What is being asked -> Using the listing below, print exactly everything from the line with "98.9334 | 99.9740" down to the line with "97.4722 | 99.3559", both included, and nothing more.
___
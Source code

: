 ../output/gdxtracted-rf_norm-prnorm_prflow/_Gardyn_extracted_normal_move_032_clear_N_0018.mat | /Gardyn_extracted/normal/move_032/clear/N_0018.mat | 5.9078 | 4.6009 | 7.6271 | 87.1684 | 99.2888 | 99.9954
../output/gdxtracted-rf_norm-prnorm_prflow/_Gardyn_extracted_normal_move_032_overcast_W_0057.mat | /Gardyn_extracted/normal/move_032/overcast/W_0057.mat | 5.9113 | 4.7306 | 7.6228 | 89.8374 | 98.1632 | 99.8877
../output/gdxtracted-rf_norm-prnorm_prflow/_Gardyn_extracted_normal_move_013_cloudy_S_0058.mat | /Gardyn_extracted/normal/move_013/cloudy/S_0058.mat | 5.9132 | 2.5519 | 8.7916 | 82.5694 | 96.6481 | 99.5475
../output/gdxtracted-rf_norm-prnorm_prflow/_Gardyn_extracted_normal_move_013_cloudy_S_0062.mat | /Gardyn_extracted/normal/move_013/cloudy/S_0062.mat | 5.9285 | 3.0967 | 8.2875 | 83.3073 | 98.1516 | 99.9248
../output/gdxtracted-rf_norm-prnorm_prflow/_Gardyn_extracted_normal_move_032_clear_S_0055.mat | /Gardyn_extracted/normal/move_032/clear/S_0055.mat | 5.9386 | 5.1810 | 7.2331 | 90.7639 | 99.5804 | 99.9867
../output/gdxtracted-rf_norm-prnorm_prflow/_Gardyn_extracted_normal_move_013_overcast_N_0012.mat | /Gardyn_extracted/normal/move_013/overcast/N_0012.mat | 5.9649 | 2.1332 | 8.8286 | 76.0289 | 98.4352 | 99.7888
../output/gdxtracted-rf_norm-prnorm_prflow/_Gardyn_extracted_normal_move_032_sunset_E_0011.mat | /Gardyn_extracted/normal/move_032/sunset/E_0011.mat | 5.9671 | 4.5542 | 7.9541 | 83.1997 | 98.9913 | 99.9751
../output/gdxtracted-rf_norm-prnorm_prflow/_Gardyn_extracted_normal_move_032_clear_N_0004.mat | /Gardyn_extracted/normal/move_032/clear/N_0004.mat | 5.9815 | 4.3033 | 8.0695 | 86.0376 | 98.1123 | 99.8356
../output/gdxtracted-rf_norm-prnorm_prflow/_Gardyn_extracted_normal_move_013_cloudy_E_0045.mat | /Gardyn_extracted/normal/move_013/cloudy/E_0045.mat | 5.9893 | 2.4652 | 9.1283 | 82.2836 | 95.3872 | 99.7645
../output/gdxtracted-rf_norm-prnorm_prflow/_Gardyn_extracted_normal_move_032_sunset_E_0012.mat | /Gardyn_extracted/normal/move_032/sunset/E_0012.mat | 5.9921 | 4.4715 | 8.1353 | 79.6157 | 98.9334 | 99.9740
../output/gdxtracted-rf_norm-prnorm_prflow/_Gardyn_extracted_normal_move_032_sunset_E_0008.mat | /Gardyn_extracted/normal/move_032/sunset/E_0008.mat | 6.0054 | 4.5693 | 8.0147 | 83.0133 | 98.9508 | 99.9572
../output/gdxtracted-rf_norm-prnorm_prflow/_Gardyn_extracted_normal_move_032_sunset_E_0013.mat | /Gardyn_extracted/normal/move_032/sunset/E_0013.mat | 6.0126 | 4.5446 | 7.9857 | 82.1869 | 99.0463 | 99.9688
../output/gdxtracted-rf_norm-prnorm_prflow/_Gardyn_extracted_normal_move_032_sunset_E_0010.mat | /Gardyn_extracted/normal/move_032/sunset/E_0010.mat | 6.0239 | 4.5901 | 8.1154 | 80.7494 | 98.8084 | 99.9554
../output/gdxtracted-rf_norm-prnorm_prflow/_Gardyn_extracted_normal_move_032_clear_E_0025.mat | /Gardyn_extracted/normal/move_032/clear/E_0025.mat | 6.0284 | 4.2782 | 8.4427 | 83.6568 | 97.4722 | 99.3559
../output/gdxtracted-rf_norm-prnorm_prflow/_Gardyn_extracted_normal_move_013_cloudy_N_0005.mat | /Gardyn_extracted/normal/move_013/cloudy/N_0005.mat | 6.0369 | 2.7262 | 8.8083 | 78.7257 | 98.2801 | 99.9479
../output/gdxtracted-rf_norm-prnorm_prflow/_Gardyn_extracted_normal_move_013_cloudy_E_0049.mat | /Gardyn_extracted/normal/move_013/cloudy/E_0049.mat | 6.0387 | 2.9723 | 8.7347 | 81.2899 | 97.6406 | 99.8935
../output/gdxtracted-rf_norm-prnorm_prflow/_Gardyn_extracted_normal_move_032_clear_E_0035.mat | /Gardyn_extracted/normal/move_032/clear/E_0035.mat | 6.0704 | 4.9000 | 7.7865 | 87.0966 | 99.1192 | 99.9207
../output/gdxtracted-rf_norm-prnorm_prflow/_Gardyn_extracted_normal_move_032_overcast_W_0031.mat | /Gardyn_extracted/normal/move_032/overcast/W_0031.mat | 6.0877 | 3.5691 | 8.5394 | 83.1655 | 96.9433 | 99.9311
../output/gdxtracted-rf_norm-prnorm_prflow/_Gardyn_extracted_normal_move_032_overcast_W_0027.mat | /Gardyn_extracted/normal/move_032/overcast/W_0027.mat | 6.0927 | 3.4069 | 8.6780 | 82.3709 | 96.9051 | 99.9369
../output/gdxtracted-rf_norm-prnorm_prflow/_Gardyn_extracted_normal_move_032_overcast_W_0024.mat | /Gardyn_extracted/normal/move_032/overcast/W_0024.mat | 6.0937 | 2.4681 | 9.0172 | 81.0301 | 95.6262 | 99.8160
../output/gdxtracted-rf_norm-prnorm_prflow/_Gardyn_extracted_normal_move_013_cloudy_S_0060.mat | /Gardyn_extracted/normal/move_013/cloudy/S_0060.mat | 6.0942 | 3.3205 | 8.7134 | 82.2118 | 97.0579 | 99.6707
___
Completed task ->
../output/gdxtracted-rf_norm-prnorm_prflow/_Gardyn_extracted_normal_move_032_sunset_E_0012.mat | /Gardyn_extracted/normal/move_032/sunset/E_0012.mat | 5.9921 | 4.4715 | 8.1353 | 79.6157 | 98.9334 | 99.9740
../output/gdxtracted-rf_norm-prnorm_prflow/_Gardyn_extracted_normal_move_032_sunset_E_0008.mat | /Gardyn_extracted/normal/move_032/sunset/E_0008.mat | 6.0054 | 4.5693 | 8.0147 | 83.0133 | 98.9508 | 99.9572
../output/gdxtracted-rf_norm-prnorm_prflow/_Gardyn_extracted_normal_move_032_sunset_E_0013.mat | /Gardyn_extracted/normal/move_032/sunset/E_0013.mat | 6.0126 | 4.5446 | 7.9857 | 82.1869 | 99.0463 | 99.9688
../output/gdxtracted-rf_norm-prnorm_prflow/_Gardyn_extracted_normal_move_032_sunset_E_0010.mat | /Gardyn_extracted/normal/move_032/sunset/E_0010.mat | 6.0239 | 4.5901 | 8.1154 | 80.7494 | 98.8084 | 99.9554
../output/gdxtracted-rf_norm-prnorm_prflow/_Gardyn_extracted_normal_move_032_clear_E_0025.mat | /Gardyn_extracted/normal/move_032/clear/E_0025.mat | 6.0284 | 4.2782 | 8.4427 | 83.6568 | 97.4722 | 99.3559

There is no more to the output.